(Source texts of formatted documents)
+ + + + +
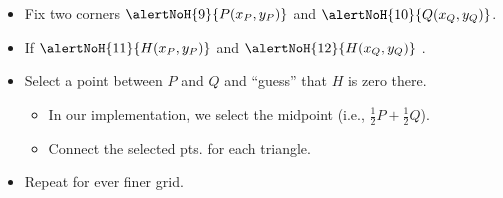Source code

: \begin{frame}
\begin{columns}
\begin{itemize}
\begin{itemize}
\item<9-> Fix two corners $\alertNoH{9}{P(x_P, y_P)}$ and $\alertNoH{10}{Q(x_Q, y_Q)}$. 
\item<11-> If $\alertNoH{11}{H(x_P, y_P)}$ and $\alertNoH{12}{H(x_Q, y_Q)}$  . 
\item<15-> Select a point between $P$ and $Q$ and ``guess'' that $H$ is zero there. 
\begin{itemize}
\item<16-> In our implementation, we select the midpoint (i.e., $\frac{1}{2}P+\frac{1}{2}Q$).
\item<17-> Connect the selected pts. for each triangle.
\end{itemize}
\item<20-> Repeat for ever finer grid.
\end{itemize}

\end{itemize}
\end{columns}

\end{frame}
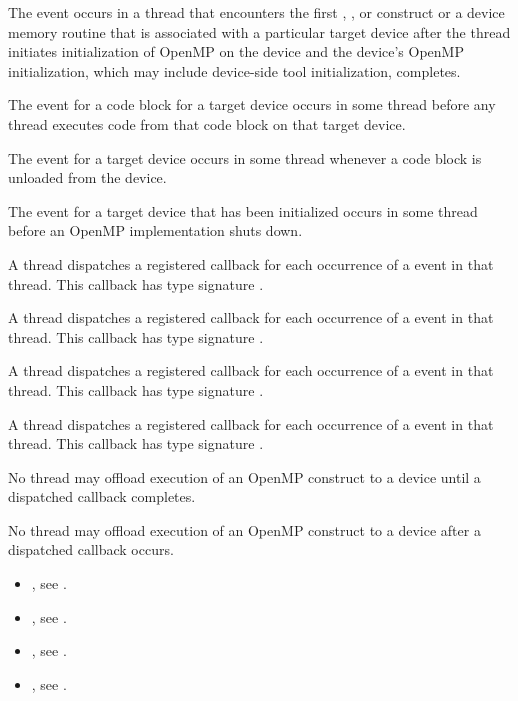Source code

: \events

The  event occurs in a thread that encounters the first 
, , or  construct 
or a device memory routine that 
is associated with a particular target device after the thread initiates 
initialization of OpenMP on the device and the device's OpenMP initialization, 
which may include device-side tool initialization, completes.

The  event for a code block for a target device occurs in some 
thread before any thread executes code from that code block on that target device.

The  event for a target device occurs in some thread
whenever a code block is unloaded from the device.

The  event for a target device that has been initialized
occurs in some thread before an OpenMP implementation shuts down.

\tools

A thread dispatches a registered 
callback for each occurrence of a  event in that 
thread.  This callback has type signature .

A thread dispatches a registered  callback 
for each occurrence of a  event in that thread. This callback 
has type signature .

A thread dispatches a registered 
callback for each occurrence of a  event in
that thread.  This callback has type signature
.

A thread dispatches a registered 
callback for each occurrence of a  event in
that thread.  This callback has type signature
.

\restrictions
No thread may offload execution of an OpenMP construct to a device until a
dispatched  callback completes.

No thread may offload execution of an OpenMP construct to a device after a
dispatched  callback occurs.

\crossreferences
\begin{itemize}
\item {}, see
.

\item {}, see
.

\item {}, see
.

\item {}, see
.
\end{itemize}


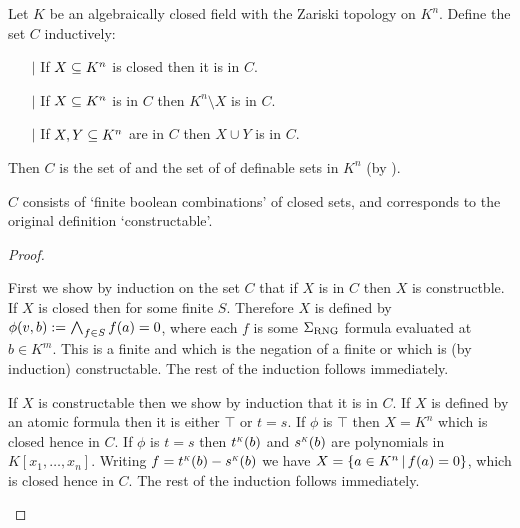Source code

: \begin{prop}[Constructable]
    Let $K$ be an algebraically closed field with the Zariski topology on $K^n$.
    Define the set $C$ inductively:
    \begin{itemize}
        \item[$\vert$] If $X \subseteq K^n$ is closed then it is in $C$.
        \item[$\vert$] If $X \subseteq K^n$ is in $C$ then $K^n \setminus X$
        is in $C$. 
        \item[$\vert$] If $X,Y \subseteq K^n$ are in $C$ then $X \cup Y$
        is in $C$. 
    \end{itemize}
    Then $C$ is the set of  
    and  
    the set of of definable sets in $K^n$
    (by ).

    $C$ consists of `finite boolean combinations' of closed sets, 
    and corresponds to the original definition `constructable'.
\end{prop}
\begin{proof}
    \begin{forward}
        First we show by induction on the set $C$ 
        that if $X$ is in $C$ then $X$ is constructble.
        If $X$ is closed then 
         for some 
        finite $S$. 
        Therefore $X$ is defined by 
        $\phi(v,b) := \bigand{f \in S}{} f(a) = 0$,
        where each $f$ is some $\Sigma_{\mathrm{RNG}}$ formula evaluated at $b \in K^m$.
        This is a finite and which is the negation of a finite or which is 
        (by induction) constructable.
        The rest of the induction follows immediately.
    \end{forward}
    
    \begin{backward}
        If $X$ is constructable then we show by induction that it is in $C$.
        If $X$ is defined by an atomic formula then it is either $\top$ 
        or $t = s$. If $\phi$ is $\top$ then $X = K^n$ which is closed
        hence in $C$.
        If $\phi$ is $t = s$ then 
        $\modintp{K}{t}(b)$ and $\modintp{K}{s}(b)$ are polynomials
        in $K[x_1,\dots,x_n]$.
        Writing $f = \modintp{K}{t}(b) - \modintp{K}{s}(b)$
        we have $X = \left\{a \in K^n \,|\, f(a) = 0\right\}$,
        which is closed hence in $C$.
        The rest of the induction follows immediately.
    \end{backward}
\end{proof}

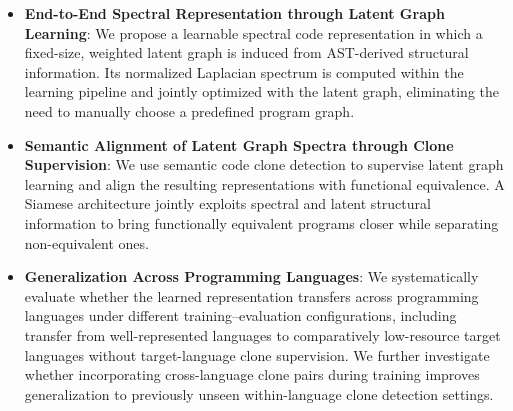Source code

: \documentclass[authoryear,final,5p,times,twocolumn]{elsarticle}
\theoremstyle{plain}
\begin{document}
\begin{itemize}

    \item \textbf{End-to-End Spectral Representation through Latent Graph Learning}: We propose a learnable spectral code representation in which a fixed-size, weighted latent graph is induced from AST-derived structural information. Its normalized Laplacian spectrum is computed within the learning pipeline and jointly optimized with the latent graph, eliminating the need to manually choose a predefined program graph.

    \item \textbf{Semantic Alignment of Latent Graph Spectra through Clone Supervision}: We use semantic code clone detection to supervise latent graph learning and align the resulting representations with functional equivalence. A Siamese architecture jointly exploits spectral and latent structural information to bring functionally equivalent programs closer while separating non-equivalent ones.

    \item \textbf{Generalization Across Programming Languages}: We systematically evaluate whether the learned representation transfers across programming languages under different training--evaluation configurations, including transfer from well-represented languages to comparatively low-resource target languages without target-language clone supervision. We further investigate whether incorporating cross-language clone pairs during training improves generalization to previously unseen within-language clone detection settings.
\end{itemize}



\end{document}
+ + + + +
#### WHAT THE TASK ASKS
An answer is complete only when it holds every line above containing the string "signature".

#### EXERCISE RESPONSE
thread.  This callback has type signature .
has type signature .
that thread.  This callback has type signature
that thread.  This callback has type signature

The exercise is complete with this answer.